The appeal of crowdfunded bonds lies partly in their ability to offer investors access to projects they might have a personal interest in. A hydro power station project created on the River Lochy in Argyll by Nightjar Sustainable Power has raised £1.25 million from bonds issued through the Downing Crowd platform.

The Lochy Hydro plant has been operational since July, generating more electricity than expected in its first three months.

The funds raised through the crowdfunded bond, which pays five per cent fixed over one year, will support its ongoing development.

Julia Groves, head of crowdfunding at Downing, said: “Different types of crowdfunding often get lumped together as ‘extremely risky’ but crowd bonds are a simpler type of investment and, provided investors fully understand the relevant risks, they can offer attractive returns against a backdrop of record-low interest rates.

“We are immensely proud of our involvement with the Lochy Project to date and have some exciting prospects in the wider Scottish market in the pipeline too.”
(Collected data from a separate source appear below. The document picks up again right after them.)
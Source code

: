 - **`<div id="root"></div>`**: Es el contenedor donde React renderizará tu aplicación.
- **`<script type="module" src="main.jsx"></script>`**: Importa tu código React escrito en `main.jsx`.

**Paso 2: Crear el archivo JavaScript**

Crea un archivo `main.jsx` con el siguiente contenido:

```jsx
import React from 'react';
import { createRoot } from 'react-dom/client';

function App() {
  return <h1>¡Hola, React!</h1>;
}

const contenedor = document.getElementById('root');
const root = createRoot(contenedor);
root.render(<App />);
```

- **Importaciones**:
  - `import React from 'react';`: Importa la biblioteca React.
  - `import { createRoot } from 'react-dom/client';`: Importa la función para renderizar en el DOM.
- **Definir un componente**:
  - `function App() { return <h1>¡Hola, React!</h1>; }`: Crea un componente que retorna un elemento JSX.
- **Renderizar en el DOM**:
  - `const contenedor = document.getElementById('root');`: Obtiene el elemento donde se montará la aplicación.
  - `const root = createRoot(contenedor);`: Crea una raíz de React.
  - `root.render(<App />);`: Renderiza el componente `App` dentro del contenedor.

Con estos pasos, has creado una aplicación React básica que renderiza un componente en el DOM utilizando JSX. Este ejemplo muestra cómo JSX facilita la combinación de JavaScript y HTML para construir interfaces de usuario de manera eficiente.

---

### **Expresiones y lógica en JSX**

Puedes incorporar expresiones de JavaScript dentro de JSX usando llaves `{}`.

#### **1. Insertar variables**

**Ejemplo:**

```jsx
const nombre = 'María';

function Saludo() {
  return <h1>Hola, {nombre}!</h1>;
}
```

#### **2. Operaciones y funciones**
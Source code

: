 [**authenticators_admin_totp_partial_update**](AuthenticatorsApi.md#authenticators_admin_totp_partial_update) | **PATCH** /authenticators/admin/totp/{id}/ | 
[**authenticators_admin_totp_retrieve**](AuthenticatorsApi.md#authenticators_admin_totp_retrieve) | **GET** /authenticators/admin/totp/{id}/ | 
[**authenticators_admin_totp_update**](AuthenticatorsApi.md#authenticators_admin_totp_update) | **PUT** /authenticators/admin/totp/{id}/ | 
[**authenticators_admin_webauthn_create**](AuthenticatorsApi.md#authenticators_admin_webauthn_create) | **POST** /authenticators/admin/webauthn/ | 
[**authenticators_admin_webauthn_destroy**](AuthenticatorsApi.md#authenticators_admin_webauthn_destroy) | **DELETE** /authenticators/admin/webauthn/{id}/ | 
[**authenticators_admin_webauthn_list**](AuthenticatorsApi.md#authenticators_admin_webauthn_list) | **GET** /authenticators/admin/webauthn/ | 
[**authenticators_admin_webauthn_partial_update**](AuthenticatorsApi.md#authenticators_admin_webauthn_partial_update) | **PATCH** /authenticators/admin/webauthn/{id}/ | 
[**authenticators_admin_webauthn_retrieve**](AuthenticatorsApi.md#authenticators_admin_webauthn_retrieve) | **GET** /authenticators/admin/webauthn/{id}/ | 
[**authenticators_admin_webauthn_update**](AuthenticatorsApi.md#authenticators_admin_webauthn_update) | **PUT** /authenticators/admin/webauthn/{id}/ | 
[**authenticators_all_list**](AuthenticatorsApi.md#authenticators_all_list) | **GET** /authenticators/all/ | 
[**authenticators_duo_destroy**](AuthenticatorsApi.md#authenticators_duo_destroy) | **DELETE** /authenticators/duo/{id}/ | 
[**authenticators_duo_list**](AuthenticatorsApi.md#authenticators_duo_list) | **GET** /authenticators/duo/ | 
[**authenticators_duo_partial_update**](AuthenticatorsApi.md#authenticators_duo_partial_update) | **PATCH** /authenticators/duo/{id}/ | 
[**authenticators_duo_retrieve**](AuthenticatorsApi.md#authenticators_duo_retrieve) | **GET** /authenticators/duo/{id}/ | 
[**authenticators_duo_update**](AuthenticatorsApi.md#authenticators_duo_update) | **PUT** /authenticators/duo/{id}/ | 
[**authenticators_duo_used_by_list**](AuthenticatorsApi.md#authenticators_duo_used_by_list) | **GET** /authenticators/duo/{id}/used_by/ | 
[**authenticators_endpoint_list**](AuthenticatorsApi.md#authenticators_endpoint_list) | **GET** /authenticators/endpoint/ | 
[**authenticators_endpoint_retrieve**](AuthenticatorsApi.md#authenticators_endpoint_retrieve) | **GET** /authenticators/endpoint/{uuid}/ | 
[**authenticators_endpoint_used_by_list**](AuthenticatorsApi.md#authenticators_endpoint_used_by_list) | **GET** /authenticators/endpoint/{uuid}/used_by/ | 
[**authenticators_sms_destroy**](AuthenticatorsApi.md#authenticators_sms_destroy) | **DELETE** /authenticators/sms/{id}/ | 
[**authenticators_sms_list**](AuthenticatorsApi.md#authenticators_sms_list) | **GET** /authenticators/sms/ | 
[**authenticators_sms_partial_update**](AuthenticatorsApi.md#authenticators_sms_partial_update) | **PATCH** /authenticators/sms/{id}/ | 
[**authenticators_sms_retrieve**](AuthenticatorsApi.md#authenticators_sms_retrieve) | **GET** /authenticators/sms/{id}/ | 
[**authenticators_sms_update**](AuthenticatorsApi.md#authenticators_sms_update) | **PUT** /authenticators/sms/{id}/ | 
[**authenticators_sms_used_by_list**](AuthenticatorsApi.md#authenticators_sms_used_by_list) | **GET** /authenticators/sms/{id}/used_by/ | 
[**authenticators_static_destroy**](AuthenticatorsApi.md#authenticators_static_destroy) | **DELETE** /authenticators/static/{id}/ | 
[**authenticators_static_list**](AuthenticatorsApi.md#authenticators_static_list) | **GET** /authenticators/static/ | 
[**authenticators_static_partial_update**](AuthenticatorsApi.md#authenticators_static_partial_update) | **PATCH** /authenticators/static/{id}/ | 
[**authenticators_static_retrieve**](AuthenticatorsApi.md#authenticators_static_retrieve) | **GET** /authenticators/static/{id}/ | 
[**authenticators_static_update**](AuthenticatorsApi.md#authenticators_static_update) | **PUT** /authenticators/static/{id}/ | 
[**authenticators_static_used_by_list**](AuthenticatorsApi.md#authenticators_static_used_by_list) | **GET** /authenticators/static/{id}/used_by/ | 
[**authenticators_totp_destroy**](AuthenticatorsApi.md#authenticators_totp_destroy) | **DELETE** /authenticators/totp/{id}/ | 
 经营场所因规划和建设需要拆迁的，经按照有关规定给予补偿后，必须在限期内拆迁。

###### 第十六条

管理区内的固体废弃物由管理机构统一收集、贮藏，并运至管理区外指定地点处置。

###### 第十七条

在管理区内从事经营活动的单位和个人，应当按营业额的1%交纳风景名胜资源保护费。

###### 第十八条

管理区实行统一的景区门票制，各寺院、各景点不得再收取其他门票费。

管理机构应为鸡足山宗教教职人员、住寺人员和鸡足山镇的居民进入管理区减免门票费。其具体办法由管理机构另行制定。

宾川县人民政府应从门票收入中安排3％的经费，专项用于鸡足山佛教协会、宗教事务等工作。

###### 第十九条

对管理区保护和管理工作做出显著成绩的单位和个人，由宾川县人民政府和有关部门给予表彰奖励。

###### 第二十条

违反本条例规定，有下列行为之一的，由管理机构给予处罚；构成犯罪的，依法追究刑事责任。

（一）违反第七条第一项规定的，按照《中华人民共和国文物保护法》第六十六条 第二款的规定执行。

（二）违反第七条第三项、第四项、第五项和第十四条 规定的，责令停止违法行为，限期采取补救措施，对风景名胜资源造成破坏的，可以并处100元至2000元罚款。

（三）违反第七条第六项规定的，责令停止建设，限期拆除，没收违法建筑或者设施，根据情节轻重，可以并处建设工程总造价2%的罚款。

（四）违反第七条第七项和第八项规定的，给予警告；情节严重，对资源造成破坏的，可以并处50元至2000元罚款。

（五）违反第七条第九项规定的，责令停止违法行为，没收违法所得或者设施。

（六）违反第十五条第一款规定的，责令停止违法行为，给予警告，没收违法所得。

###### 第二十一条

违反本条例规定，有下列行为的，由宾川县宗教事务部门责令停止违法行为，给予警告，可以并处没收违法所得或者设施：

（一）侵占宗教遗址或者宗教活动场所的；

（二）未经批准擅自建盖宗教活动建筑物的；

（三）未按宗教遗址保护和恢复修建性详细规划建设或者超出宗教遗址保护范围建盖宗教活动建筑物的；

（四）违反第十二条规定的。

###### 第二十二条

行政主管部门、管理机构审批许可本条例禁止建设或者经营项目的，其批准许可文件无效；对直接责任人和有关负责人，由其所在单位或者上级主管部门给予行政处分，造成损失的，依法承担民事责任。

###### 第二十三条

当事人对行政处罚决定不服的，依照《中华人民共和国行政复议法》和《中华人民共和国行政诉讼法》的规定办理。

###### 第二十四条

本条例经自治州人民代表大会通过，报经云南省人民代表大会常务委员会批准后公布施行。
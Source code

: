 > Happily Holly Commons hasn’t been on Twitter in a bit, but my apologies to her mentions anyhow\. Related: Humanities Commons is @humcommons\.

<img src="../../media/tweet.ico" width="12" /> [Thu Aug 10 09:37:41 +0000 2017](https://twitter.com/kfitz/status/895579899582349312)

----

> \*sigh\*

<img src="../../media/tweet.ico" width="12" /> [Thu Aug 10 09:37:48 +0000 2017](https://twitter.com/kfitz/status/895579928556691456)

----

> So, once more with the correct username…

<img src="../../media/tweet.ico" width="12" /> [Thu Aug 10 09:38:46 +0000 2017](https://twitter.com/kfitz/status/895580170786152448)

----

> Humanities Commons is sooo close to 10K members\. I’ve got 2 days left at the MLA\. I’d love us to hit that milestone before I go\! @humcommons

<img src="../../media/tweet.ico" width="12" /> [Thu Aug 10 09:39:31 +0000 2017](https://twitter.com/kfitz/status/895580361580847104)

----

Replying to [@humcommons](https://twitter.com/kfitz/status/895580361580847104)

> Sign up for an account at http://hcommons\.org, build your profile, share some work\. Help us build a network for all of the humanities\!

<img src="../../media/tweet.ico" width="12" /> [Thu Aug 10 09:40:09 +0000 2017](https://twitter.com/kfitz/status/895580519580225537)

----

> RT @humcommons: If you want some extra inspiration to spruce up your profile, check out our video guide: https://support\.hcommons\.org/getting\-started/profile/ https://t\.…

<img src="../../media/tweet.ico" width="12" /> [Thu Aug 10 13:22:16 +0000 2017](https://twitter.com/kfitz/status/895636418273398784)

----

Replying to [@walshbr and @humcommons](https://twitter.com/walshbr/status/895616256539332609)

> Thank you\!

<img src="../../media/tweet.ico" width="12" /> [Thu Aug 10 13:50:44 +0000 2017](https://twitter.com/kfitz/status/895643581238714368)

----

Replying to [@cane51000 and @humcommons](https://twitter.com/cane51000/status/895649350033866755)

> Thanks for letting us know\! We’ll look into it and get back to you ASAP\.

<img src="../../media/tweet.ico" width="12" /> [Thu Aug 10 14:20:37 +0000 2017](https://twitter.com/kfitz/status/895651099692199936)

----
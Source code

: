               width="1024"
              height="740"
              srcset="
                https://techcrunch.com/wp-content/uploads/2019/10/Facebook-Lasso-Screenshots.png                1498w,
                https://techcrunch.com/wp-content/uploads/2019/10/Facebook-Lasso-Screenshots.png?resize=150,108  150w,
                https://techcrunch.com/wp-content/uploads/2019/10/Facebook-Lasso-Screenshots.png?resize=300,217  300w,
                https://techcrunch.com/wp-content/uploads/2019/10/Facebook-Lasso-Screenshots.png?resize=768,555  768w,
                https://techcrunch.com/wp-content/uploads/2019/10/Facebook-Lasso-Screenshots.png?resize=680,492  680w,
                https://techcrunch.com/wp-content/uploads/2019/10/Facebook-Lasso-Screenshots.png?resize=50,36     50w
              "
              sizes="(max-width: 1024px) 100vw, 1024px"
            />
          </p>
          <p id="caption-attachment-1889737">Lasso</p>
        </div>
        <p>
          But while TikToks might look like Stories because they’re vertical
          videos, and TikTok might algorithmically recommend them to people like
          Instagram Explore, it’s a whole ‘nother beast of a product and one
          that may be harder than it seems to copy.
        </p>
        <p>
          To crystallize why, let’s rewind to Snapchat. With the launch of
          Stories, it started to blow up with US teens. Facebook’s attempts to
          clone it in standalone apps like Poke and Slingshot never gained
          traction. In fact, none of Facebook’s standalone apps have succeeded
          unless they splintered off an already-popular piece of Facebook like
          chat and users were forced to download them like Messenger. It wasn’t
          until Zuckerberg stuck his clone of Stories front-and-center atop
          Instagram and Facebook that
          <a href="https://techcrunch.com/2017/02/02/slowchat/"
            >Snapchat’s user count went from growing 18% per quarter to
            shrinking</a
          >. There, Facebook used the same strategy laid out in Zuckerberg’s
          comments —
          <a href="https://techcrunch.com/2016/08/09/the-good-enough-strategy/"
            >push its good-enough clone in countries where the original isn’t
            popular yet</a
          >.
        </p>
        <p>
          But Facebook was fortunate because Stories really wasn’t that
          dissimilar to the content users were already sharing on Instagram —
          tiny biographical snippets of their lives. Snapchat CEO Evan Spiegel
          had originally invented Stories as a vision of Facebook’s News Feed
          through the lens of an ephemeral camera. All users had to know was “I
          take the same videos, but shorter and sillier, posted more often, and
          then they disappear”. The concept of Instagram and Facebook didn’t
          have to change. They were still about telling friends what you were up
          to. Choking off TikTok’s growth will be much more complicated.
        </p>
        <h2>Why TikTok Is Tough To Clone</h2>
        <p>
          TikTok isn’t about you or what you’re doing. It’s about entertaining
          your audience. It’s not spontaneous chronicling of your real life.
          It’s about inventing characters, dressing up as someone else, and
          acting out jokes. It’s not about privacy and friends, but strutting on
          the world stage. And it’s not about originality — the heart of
Investors should avoid letting the enhanced tax status of crowdfunding bonds from wagging the investment dog, however. It’s important to note too that investors are not covered by the Financial Services Compensation Scheme should something go wrong. You may also find that financial advisers are reluctant to recommend crowdfunding bonds, as they are liable for the due diligence and suitability of the diverse range of crowdfunding investments.

“So you will probably have to do your own research in an already opaque area,” said Thomson. “Accordingly this type of investment could be suitable for a wealthy investor for a relatively small amount of their portfolio. But given the limited impact it will have it is probably not worth all of the hassle.”